CalCat Privacy Policy

Effective: 2026-05-10

This Privacy Policy explains how Uyoung ("we") collects, uses, and protects information when you use the CalCat mobile application.

1. Information We Collect

Account & authentication

• Email, nickname, hashed password, or third-party identifier (Google, Apple)
• Sign-up timestamp, IP address, device/OS information, app version
• Advertising identifier (IDFA / AAID), only with your consent

Profile (user-provided)

• Gender, date of birth, exercise frequency, diet type, goal type (lose / maintain / gain)

Sensitive personal information — health data (collected only with separate consent)

Under Article 23 of the Korean Personal Information Protection Act (PIPA) and analogous regimes such as GDPR Article 9, the items below are treated as sensitive personal information and are collected only after you provide separate, explicit consent distinct from your consent to general personal information processing.

• Items: height, weight, target weight, weekly weight change goal, body composition (e.g. body-fat percentage, skeletal muscle mass), food photographs and their analysis output (estimated calories and macronutrients), meal and weight logs.
• Purposes: estimating daily energy needs (BMR/TDEE), providing nutrition analysis and feedback, computing challenges and ranking, recommending personalized goals, and producing de-identified service statistics.
• Retention: until account deletion or withdrawal of consent, except where retention is required by law.
• Right to refuse: you may refuse this consent.

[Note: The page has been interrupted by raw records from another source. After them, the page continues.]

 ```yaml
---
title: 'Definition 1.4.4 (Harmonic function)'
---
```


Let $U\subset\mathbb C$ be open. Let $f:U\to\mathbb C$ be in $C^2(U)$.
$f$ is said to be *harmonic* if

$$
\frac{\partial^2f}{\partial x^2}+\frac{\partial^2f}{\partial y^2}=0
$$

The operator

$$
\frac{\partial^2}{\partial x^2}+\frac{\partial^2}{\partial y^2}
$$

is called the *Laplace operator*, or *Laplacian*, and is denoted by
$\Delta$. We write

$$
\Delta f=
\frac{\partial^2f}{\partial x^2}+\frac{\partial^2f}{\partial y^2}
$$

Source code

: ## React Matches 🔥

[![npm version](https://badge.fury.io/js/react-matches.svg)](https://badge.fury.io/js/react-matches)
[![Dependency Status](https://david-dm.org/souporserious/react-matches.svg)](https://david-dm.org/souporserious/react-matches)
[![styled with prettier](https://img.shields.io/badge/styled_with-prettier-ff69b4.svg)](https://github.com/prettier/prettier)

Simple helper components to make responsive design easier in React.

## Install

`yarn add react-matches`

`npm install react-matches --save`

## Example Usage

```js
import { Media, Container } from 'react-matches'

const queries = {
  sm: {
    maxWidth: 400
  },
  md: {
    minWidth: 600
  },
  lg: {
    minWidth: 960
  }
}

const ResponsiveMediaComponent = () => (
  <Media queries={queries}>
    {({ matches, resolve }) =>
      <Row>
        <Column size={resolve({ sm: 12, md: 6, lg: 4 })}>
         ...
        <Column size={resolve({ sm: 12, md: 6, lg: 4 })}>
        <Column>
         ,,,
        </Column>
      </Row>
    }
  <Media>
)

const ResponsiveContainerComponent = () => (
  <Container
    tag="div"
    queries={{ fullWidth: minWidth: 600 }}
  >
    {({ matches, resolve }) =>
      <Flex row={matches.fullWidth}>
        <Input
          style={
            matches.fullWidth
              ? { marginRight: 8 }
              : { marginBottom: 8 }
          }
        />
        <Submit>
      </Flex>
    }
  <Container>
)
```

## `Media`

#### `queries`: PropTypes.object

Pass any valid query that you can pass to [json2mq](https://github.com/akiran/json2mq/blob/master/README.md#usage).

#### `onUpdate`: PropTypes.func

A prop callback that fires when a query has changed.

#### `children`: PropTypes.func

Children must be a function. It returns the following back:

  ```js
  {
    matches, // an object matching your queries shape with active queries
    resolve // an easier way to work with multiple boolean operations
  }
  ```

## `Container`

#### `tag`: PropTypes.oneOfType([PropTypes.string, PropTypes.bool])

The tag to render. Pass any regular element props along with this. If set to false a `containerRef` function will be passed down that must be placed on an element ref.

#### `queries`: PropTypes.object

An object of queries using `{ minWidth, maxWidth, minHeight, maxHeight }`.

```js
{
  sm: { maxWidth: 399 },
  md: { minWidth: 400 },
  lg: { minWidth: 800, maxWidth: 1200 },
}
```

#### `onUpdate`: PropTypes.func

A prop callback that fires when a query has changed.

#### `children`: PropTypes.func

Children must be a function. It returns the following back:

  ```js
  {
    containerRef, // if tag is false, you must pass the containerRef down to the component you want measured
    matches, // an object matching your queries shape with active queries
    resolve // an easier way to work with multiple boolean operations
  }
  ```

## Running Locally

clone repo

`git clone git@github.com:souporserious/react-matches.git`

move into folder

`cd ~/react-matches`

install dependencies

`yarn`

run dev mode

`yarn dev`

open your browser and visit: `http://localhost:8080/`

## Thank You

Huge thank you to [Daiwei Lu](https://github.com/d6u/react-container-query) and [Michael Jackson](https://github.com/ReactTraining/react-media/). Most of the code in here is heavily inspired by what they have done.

Because the data is essential for the Service's core features (photo analysis, challenges, ranking), refusal will materially limit your ability to use those features.
• Withdrawal: you may withdraw consent at any time from Profile → Terms & Consents in the app, or by emailing [email protected]. Upon withdrawal we delete the corresponding sensitive data without undue delay.

We do not collect any other categories of sensitive data (e.g. beliefs, political opinions, union membership, genetic data, criminal records).

Usage data

• Food photos and automatic analysis results (food names, estimated calories, macronutrients)
• Meal logs, challenge progress, ranking nickname

Payment data

• App Store / Google Play in-app purchase receipts, subscription status, transaction IDs
• We do not collect or store payment instruments (e.g. card numbers); these are handled by the respective stores.

2. How We Use Information

• To authenticate you and provide the core features of the Service
• To analyze food photos and produce nutrition statistics
• To deliver personalized goals, challenges, and ranking
• To verify subscription entitlements and process billing
• To respond to inquiries and send service notices
• To improve our analysis models and overall Service quality (de-identified)
• To comply with legal obligations and resolve disputes

3. Retention

We retain personal data while your account is active and delete it when you close your account, except where retention is required by law (e.g. e-commerce records for up to 5 years, dispute records for 3 years, access logs for 3 months under Korean law).

4. Sharing

We do not sell your personal data. We share information only:

• With your prior consent
• With service providers who process data on our behalf (see Section 5)
• When required by law or valid legal process

5. Service Providers

• Google LLC — Firebase Authentication and AdMob advertising
• Apple Inc. — Sign in with Apple and App Store in-app purchases
• Cloud infrastructure providers — server hosting and storage

6. International Transfers

Some service providers process data outside your country (e.g. in the United States). Where required, we rely on appropriate safeguards such as standard contractual clauses.

7. Your Rights

• Access, correct, delete or export your personal data
• Withdraw consent and delete your account from within the app or by contacting us
• On iOS 14.5+, change app tracking permission at any time in system settings
• Reset or disable your advertising identifier in your device settings

8. Security

We use HTTPS for transport, hash passwords at rest, restrict access on a need-to-know basis, and review our systems periodically for vulnerabilities.

9. Children

CalCat is not directed to children under the age of 14. If we learn we have collected information from such a child, we will delete it without undue delay.

10. Contact

[email protected]

11. Changes

We will post material changes to this Policy in the app or on this page at least 7 days before they take effect.